**PROBLEM DETAILS:** The response must be made up of the lines in the entries below that contain "racks".

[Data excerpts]

##########

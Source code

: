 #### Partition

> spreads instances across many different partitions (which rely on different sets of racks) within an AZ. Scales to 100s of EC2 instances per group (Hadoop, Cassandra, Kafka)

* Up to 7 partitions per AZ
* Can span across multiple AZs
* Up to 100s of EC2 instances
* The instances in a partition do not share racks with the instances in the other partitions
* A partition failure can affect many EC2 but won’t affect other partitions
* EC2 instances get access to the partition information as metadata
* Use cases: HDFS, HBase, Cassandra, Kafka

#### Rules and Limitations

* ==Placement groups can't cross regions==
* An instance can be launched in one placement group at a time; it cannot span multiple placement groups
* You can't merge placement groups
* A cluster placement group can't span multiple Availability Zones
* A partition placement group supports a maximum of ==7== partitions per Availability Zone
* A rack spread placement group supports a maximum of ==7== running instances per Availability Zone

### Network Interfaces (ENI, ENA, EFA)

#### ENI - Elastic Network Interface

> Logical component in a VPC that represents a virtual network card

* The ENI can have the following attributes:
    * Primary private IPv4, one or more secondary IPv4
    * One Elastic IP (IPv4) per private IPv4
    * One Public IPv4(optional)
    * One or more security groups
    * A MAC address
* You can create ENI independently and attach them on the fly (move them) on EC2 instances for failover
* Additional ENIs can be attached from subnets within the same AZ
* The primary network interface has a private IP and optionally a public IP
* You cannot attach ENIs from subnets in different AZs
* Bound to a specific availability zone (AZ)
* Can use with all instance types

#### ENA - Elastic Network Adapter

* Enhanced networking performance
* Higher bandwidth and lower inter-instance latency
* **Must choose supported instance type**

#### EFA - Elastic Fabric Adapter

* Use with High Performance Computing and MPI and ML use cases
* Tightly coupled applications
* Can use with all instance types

##########

**TASK RESPONSE:**
> spreads instances across many different partitions (which rely on different sets of racks) within an AZ. Scales to 100s of EC2 instances per group (Hadoop, Cassandra, Kafka)
* The instances in a partition do not share racks with the instances in the other partitions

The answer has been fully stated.